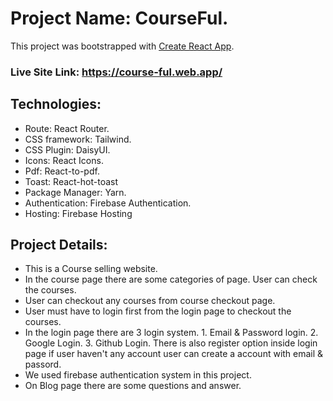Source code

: # Project Name: CourseFul.

This project was bootstrapped with [Create React App](https://github.com/facebook/create-react-app).

### Live Site Link: https://course-ful.web.app/

## Technologies:

* Route: React Router.
* CSS framework: Tailwind.
* CSS Plugin: DaisyUI.
* Icons: React Icons.
* Pdf: React-to-pdf.
* Toast: React-hot-toast
* Package Manager: Yarn.
* Authentication: Firebase Authentication.
* Hosting: Firebase Hosting

## Project Details:

* This is a Course selling website.
* In the course page there are some categories of page. User can check the courses.
* User can checkout any courses from course checkout page.
* User must have to login first from the login page to checkout the courses.
* In the login page there are 3 login system. 1. Email & Password login. 2. Google Login. 3. Github Login. There is also register option inside login page if user haven't any account user can create a account with email & passord.
* We used firebase authentication system in this project.
* On Blog page there are some questions and answer.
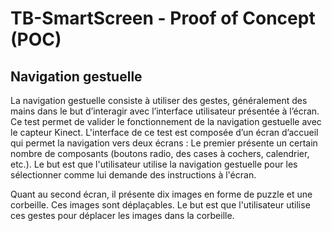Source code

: # TB-SmartScreen - Proof of Concept (POC)
## Navigation gestuelle
La navigation gestuelle consiste à utiliser des gestes, généralement des mains dans le but d’interagir avec l’interface utilisateur présentée à l’écran. Ce test permet de valider le fonctionnement de la navigation gestuelle avec le capteur Kinect. L'interface de ce test est composée d’un écran d’accueil qui permet la navigation vers deux écrans : Le premier présente un certain nombre de composants (boutons radio, des cases à cochers, calendrier, etc.). Le but est que l'utilisateur utilise la navigation gestuelle pour les sélectionner comme lui demande des instructions à l'écran.  

Quant au second écran, il présente dix images en forme de puzzle et une corbeille. Ces images sont déplaçables. Le but est que l'utilisateur utilise ces gestes pour déplacer les images dans la corbeille.
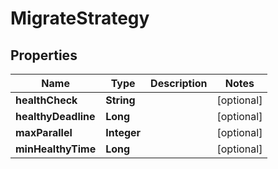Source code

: 

# MigrateStrategy


## Properties

| Name | Type | Description | Notes |
|------------ | ------------- | ------------- | -------------|
|**healthCheck** | **String** |  |  [optional] |
|**healthyDeadline** | **Long** |  |  [optional] |
|**maxParallel** | **Integer** |  |  [optional] |
|**minHealthyTime** | **Long** |  |  [optional] |



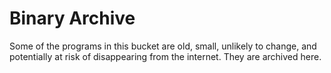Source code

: # Binary Archive

Some of the programs in this bucket are old, small, unlikely to change, and potentially at risk of disappearing from the internet. They are archived here.
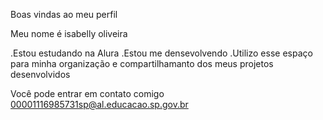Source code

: Boas vindas ao meu perfil

Meu nome é isabelly oliveira

.Estou estudando na Alura
.Estou me densevolvendo
.Utilizo esse espaço para minha organização e compartilhamanto dos meus projetos desenvolvidos 

Você pode entrar em contato comigo
00001116985731sp@al.educacao.sp.gov.br

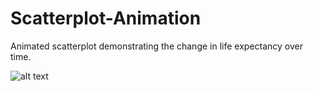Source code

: # Scatterplot-Animation
Animated scatterplot demonstrating the change in life expectancy over time.

![alt text](file:///Users/test1/Desktop/Screenshot%202021-10-22%20at%2014.18.38.png83b-6746f716ba99.png)
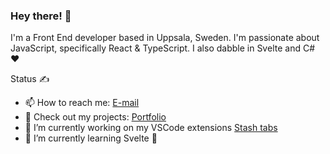 ### Hey there! 👋

I'm a Front End developer based in Uppsala, Sweden. 
I'm passionate about JavaScript, specifically React & TypeScript. I also dabble in Svelte and C# ❤️

Status ✍️
- 📫 How to reach me: [E-mail](mailto:pazsea.github@google.com)
- 💼 Check out my projects: [Portfolio](http://patrick-sjoberg-portfolio.surge.sh/)
- 🔭 I’m currently working on my VSCode extensions [Stash tabs](https://marketplace.visualstudio.com/items?itemName=paz1987.stash-tabs)
- 🌱 I’m currently learning Svelte 💖
<!--
- 👯 I’m looking to collaborate on ...
- 🤔 I’m looking for help with ...
- 💬 Ask me about ...
- 📫 How to reach me: ...
- 😄 Pronouns: ...
- ⚡ Fun fact: ...
-->
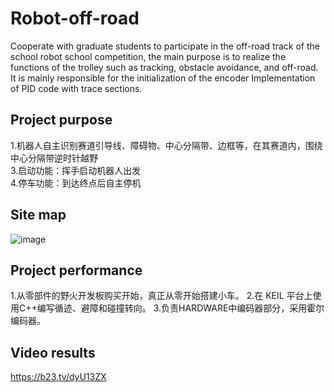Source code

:# Robot-off-road
Cooperate with graduate students to participate in the off-road track of the school robot school competition, the main purpose is to realize the functions of the trolley such as tracking, obstacle avoidance, and off-road. It is mainly responsible for the initialization of the encoder Implementation of PID code with trace sections.
## Project purpose
1.机器人自主识别赛道引导线、障碍物、中心分隔带、边框等，在其赛道内，围绕中心分隔带逆时针越野  
3.启动功能：挥手启动机器人出发  
4.停车功能：到达终点后自主停机  
## Site map
![image](https://github.com/DavidJhon2020/Robot-off-road/assets/74477314/ba4fb909-6c7b-4b51-9b5f-f0448c73a3ec)
## Project performance
1.从零部件的野火开发板购买开始，真正从零开始搭建小车。
2.在 KEIL 平台上使用C++编写循迹、避障和碰撞转向。
3.负责HARDWARE中编码器部分，采用霍尔编码器。
## Video results
https://b23.tv/dyU13ZX
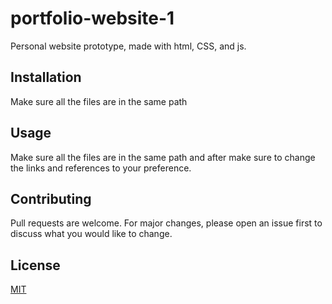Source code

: # portfolio-website-1

Personal website prototype, made with html, CSS, and js.

## Installation

Make sure all the files are in the same path

## Usage

Make sure all the files are in the same path and after make sure to change the links and references to your preference.

## Contributing

Pull requests are welcome. For major changes, please open an issue first to discuss what you would like to change.

## License

[MIT](https://choosealicense.com/licenses/mit/)
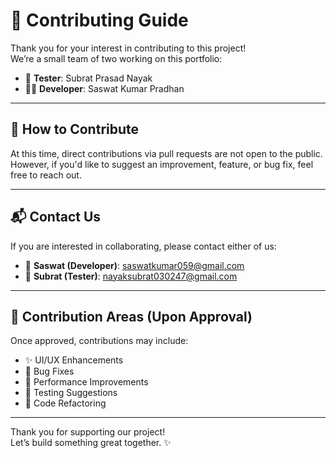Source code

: # 🤝 Contributing Guide

Thank you for your interest in contributing to this project!  
We’re a small team of two working on this portfolio:

- 🧪 **Tester**: Subrat Prasad Nayak
- 👨‍💻 **Developer**: Saswat Kumar Pradhan  

---

## 📌 How to Contribute

At this time, direct contributions via pull requests are not open to the public.  
However, if you'd like to suggest an improvement, feature, or bug fix, feel free to reach out.

---

## 📬 Contact Us

If you are interested in collaborating, please contact either of us:

- 📧 **Saswat (Developer)**: [saswatkumar059@gmail.com](mailto:saswatkumar059@gmail.com)
- 📧 **Subrat (Tester)**: [nayaksubrat030247@gmail.com](mailto:nayaksubrat030247@gmail.com)

---

## 🙌 Contribution Areas (Upon Approval)

Once approved, contributions may include:

- ✨ UI/UX Enhancements  
- 🐛 Bug Fixes  
- 🚀 Performance Improvements  
- 🧪 Testing Suggestions  
- 🧰 Code Refactoring

---

Thank you for supporting our project!  
Let’s build something great together. ✨
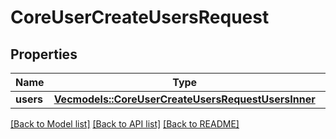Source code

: # CoreUserCreateUsersRequest

## Properties

Name | Type | Description | Notes
------------ | ------------- | ------------- | -------------
**users** | [**Vec<models::CoreUserCreateUsersRequestUsersInner>**](core_user_create_users_request_users_inner.md) |  | 

[[Back to Model list]](../README.md#documentation-for-models) [[Back to API list]](../README.md#documentation-for-api-endpoints) [[Back to README]](../README.md)


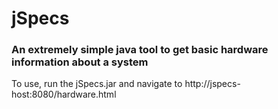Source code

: # jSpecs

### An extremely simple java tool to get basic hardware information about a system
To use, run the jSpecs.jar and navigate to http://jspecs-host:8080/hardware.html
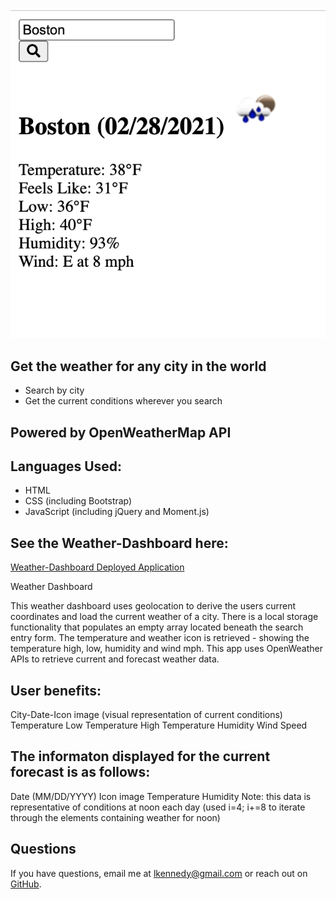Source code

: ![Weather Dashboard](/assets/screenshot/screenshot.png)

## Get the weather for any city in the world

- Search by city
- Get the current conditions wherever you search

## Powered by OpenWeatherMap API

## Languages Used:

- HTML
- CSS (including Bootstrap)
- JavaScript (including jQuery and Moment.js)

## See the Weather-Dashboard here:

[Weather-Dashboard Deployed Application](https://lydia-tech.github.io/weather-dashboard/)

Weather Dashboard

This weather dashboard uses geolocation to derive the users current coordinates and load the current weather of a city.
There is a local storage functionality that populates an empty array located beneath the search entry form.
The temperature and weather icon is retrieved - showing the temperature high, low, humidity and wind mph.
This app uses OpenWeather APIs to retrieve current and forecast weather data.

## User benefits:

City-Date-Icon image (visual representation of current conditions)
Temperature
Low Temperature
High Temperature
Humidity
Wind Speed

## The informaton displayed for the current forecast is as follows:

Date (MM/DD/YYYY)
Icon image
Temperature
Humidity Note: this data is representative of conditions at noon each day (used i=4; i+=8 to iterate through the elements containing weather for noon)

## Questions

If you have questions, email me at [lkennedy@gmail.com](mailto:lkennedy@gmail.com) or reach out on [GitHub](https://github.com/Lydia-tech).
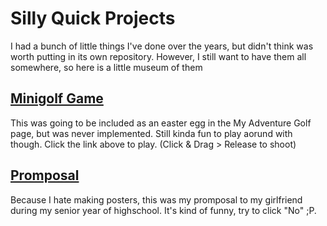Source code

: # Silly Quick Projects
I had a bunch of little things I've done over the years, but didn't think was worth putting in its own repository. However, I still want to have them all somewhere, so here is a little museum of them

## <a href="https://html-preview.github.io/?url=https://github.com/CadenConde/Silly-Quick-Projects/blob/main/minigolfGame/minigolf.html">Minigolf Game</a>
This was going to be included as an easter egg in the My Adventure Golf page, but was never implemented. Still kinda fun to play aorund with though. Click the link above to play. (Click & Drag > Release to shoot)

## <a href="https://html-preview.github.io/?url=https://github.com/CadenConde/Silly-Quick-Projects/blob/main/Promposal/Promposal.html">Promposal</a>
Because I hate making posters, this was my promposal to my girlfriend during my senior year of highschool. It's kind of funny, try to click "No" ;P.
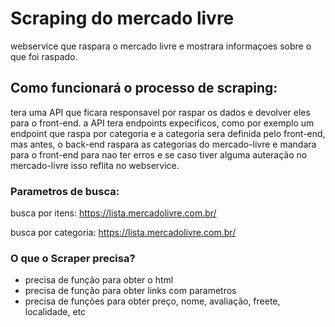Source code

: # **Scraping do mercado livre**

webservice que raspara o mercado livre e mostrara informaçoes sobre o que foi raspado.

## **Como funcionará o processo de scraping:**


tera uma API que ficara responsavel por raspar os dados e devolver eles para o front-end.
a API tera endpoints expecificos, como por exemplo um endpoint que raspa por categoria e a categoria sera definida pelo front-end, mas antes, o back-end raspara as categorias do mercado-livre e mandara para o front-end para nao ter erros e se caso tiver alguma auteração no mercado-livre isso reflita no webservice.

### **Parametros de busca:**


busca por itens: https://lista.mercadolivre.com.br/<item>

busca por categoria: https://lista.mercadolivre.com.br/<category>


### **O que o Scraper precisa?**


- precisa de função para obter o html
- precisa de função para obter links com parametros
- precisa de funções para obter preço, nome, avaliação, freete, localidade, etc


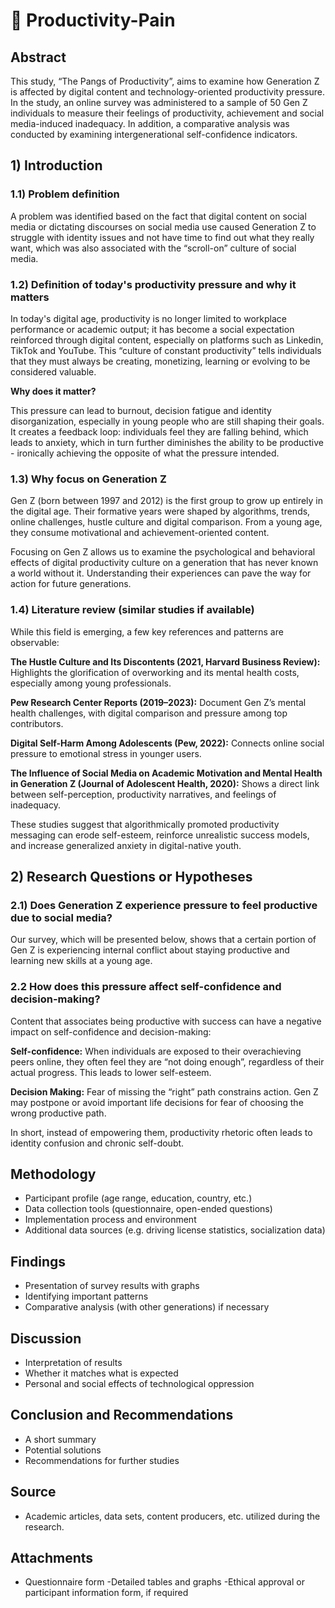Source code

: # 📱 Productivity-Pain
## Abstract
This study, “The Pangs of Productivity”, aims to examine how Generation Z is affected by digital content and technology-oriented productivity pressure. In the study, an online survey was administered to a sample of 50 Gen Z individuals to measure their feelings of productivity, achievement and social media-induced inadequacy. In addition, a comparative analysis was conducted by examining intergenerational self-confidence indicators. 

## 1) Introduction
### 1.1) Problem definition
A problem was identified based on the fact that digital content on social media or dictating discourses on social media use caused Generation Z to struggle with identity issues and not have time to find out what they really want, which was also associated with the “scroll-on” culture of social media.

### 1.2) Definition of today's productivity pressure and why it matters
In today's digital age, productivity is no longer limited to workplace performance or academic output; it has become a social expectation reinforced through digital content, especially on platforms such as Linkedin, TikTok and YouTube. This “culture of constant productivity” tells individuals that they must always be creating, monetizing, learning or evolving to be considered valuable.

**Why does it matter?**

This pressure can lead to burnout, decision fatigue and identity disorganization, especially in young people who are still shaping their goals. It creates a feedback loop: individuals feel they are falling behind, which leads to anxiety, which in turn further diminishes the ability to be productive - ironically achieving the opposite of what the pressure intended.

### 1.3) Why focus on Generation Z
Gen Z (born between 1997 and 2012) is the first group to grow up entirely in the digital age. Their formative years were shaped by algorithms, trends, online challenges, hustle culture and digital comparison. From a young age, they consume motivational and achievement-oriented content.

Focusing on Gen Z allows us to examine the psychological and behavioral effects of digital productivity culture on a generation that has never known a world without it. Understanding their experiences can pave the way for action for future generations.

### 1.4) Literature review (similar studies if available)
While this field is emerging, a few key references and patterns are observable:

**The Hustle Culture and Its Discontents (2021, Harvard Business Review):** Highlights the glorification of overworking and its mental health costs, especially among young professionals.

**Pew Research Center Reports (2019–2023):** Document Gen Z’s mental health challenges, with digital comparison and pressure among top contributors.

**Digital Self-Harm Among Adolescents (Pew, 2022):** Connects online social pressure to emotional stress in younger users.

**The Influence of Social Media on Academic Motivation and Mental Health in Generation Z (Journal of Adolescent Health, 2020):** Shows a direct link between self-perception, productivity narratives, and feelings of inadequacy.

These studies suggest that algorithmically promoted productivity messaging can erode self-esteem, reinforce unrealistic success models, and increase generalized anxiety in digital-native youth.

## 2) Research Questions or Hypotheses
### 2.1) Does Generation Z experience pressure to feel productive due to social media?
Our survey, which will be presented below, shows that a certain portion of Gen Z is experiencing internal conflict about staying productive and learning new skills at a young age.

### 2.2 How does this pressure affect self-confidence and decision-making?
Content that associates being productive with success can have a negative impact on self-confidence and decision-making:

**Self-confidence:** When individuals are exposed to their overachieving peers online, they often feel they are “not doing enough”, regardless of their actual progress. This leads to lower self-esteem.

**Decision Making:** Fear of missing the “right” path constrains action. Gen Z may postpone or avoid important life decisions for fear of choosing the wrong productive path.

In short, instead of empowering them, productivity rhetoric often leads to identity confusion and chronic self-doubt.







## Methodology
- Participant profile (age range, education, country, etc.)
- Data collection tools (questionnaire, open-ended questions)
- Implementation process and environment
- Additional data sources (e.g. driving license statistics, socialization data)

## Findings
- Presentation of survey results with graphs
- Identifying important patterns
- Comparative analysis (with other generations) if necessary

## Discussion
- Interpretation of results
- Whether it matches what is expected
- Personal and social effects of technological oppression

## Conclusion and Recommendations
- A short summary
- Potential solutions
- Recommendations for further studies


## Source
- Academic articles, data sets, content producers, etc. utilized during the research.

## Attachments
- Questionnaire form
-Detailed tables and graphs
-Ethical approval or participant information form, if required
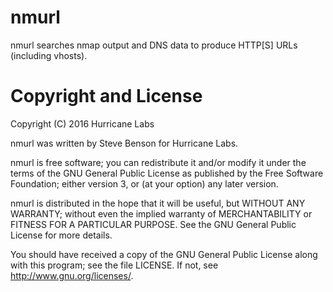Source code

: # nmurl

nmurl searches nmap output and DNS data to produce HTTP[S] URLs (including vhosts).

# Copyright and License

Copyright (C) 2016 Hurricane Labs

nmurl was written by Steve Benson for Hurricane Labs.

nmurl is free software; you can redistribute it and/or modify it under
the terms of the GNU General Public License as published by the Free
Software Foundation; either version 3, or (at your option) any later
version.

nmurl is distributed in the hope that it will be useful, but WITHOUT ANY
WARRANTY; without even the implied warranty of MERCHANTABILITY or FITNESS
FOR A PARTICULAR PURPOSE.  See the GNU General Public License for more
details.

You should have received a copy of the GNU General Public License along with
this program; see the file LICENSE.  If not, see <http://www.gnu.org/licenses/>.
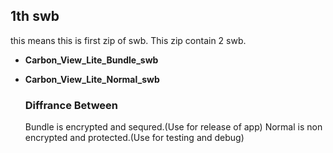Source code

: ## 1th swb

this means this is first zip of swb.
This zip contain 2 swb.
- **Carbon_View_Lite_Bundle_swb**
- **Carbon_View_Lite_Normal_swb**

  ### Diffrance Between
  Bundle is encrypted and sequred.(Use for release of app)
  Normal is non encrypted and protected.(Use for testing and debug)
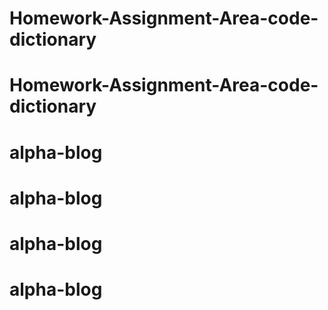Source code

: # Homework-Assignment-Area-code-dictionary
# Homework-Assignment-Area-code-dictionary
# alpha-blog
# alpha-blog
# alpha-blog
# alpha-blog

■ REQUIREMENT: Return each line of the records above in which the word "during" occurs.

■ REPLY TO THE EXERCISE:
Because I hate making posters, this was my promposal to my girlfriend during my senior year of highschool. It's kind of funny, try to click "No" ;P.
- Academic articles, data sets, content producers, etc. utilized during the research.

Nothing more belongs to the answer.